Looking for a low-calorie snack option? 1 cup of diced rhubarb (frozen, uncooked) contains just 29 calories! But what exactly is rhubarb?
Rhubarb is a vegetable (although it's often used in sweet dessert recipes) that grows in cool climates. The stalks are the edible part of the plant, while the leaves are toxic if consumed. Rhubarb is low in calories but high in vitamins and minerals.
In this article, we'll explore the nutritional value of rhubarb, how to cook it, and some delicious recipe ideas.
What is Rhubarb?
Rhubarb is a vegetable that is typically used in sweet recipes. It grows in cool climates and is harvested for its stalks, which are tart and often paired with sweet ingredients to balance out the flavor. Rhubarb is low in calories but high in vitamins and minerals. One cup of diced rhubarb (frozen, uncooked) contains approximately 29 calories, 1 gram of protein, 6 grams of carbohydrates, and 2 grams of fiber. Rhubarb is also a good source of vitamin C, vitamin K, calcium, and potassium.
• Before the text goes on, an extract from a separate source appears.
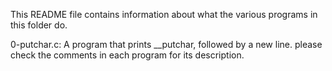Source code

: This README file contains information about what the various programs in this folder do.

0-putchar.c: A program that prints __putchar, followed by a new line.
please check the comments in each program for its description.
Calories in 1 Cup Diced Rhubarb
One cup of diced rhubarb (frozen, uncooked) contains approximately 29 calories, making it a low-calorie snack option.
Macronutrients in Rhubarb
In addition to being low in calories, rhubarb is also low in fat and protein. One cup of diced rhubarb (frozen, uncooked) contains approximately 6 grams of carbohydrates and 2 grams of fiber, making it a good source of dietary fiber.
Micronutrients in Rhubarb
Rhubarb is a good source of several key vitamins and minerals, including vitamin C, vitamin K, calcium, and potassium. These nutrients are important for maintaining a healthy diet and supporting various bodily functions.
Benefits of Rhubarb
In addition to being low in calories and high in vitamins and minerals, rhubarb may offer several health benefits. Rhubarb contains antioxidants, which can help prevent cellular damage and reduce the risk of chronic diseases. It may also help promote healthy digestion due to its high fiber content.
How to Cook Rhubarb
Rhubarb can be cooked in a variety of ways, including baking, stewing, or grilling. Before cooking, be sure to wash and trim the stalks. Rhubarb pairs well with sugar, honey, or other sweeteners to balance out its tart flavor.
Rhubarb Recipes
Looking for some inspiration on how to use rhubarb in your cooking? Try making a rhubarb pie, rhubarb crisp, or rhubarb compote. Rhubarb can also be used in savory dishes, such as a rhubarb chutney to pair with pork or chicken.
Rhubarb Varieties
There are several different varieties of rhubarb, including red, green, and pink stalks. While all varieties offer similar nutritional value, the color of the stalks can affect the flavor and texture of the finished dish.
Storage Tips for Rhubarb
To keep rhubarb fresh, store it in the refrigerator in a plastic bag or wrap it in plastic wrap. Rhubarb can also be frozen for up to 6 months for later use.
Tips for Buying Rhubarb
When buying rhubarb, look for stalks that are firm and free of blemishes. The color of the stalks can vary depending on the variety, but they should be vibrant and not dull or discolored. Avoid buying rhubarb that is limp or has soft spots.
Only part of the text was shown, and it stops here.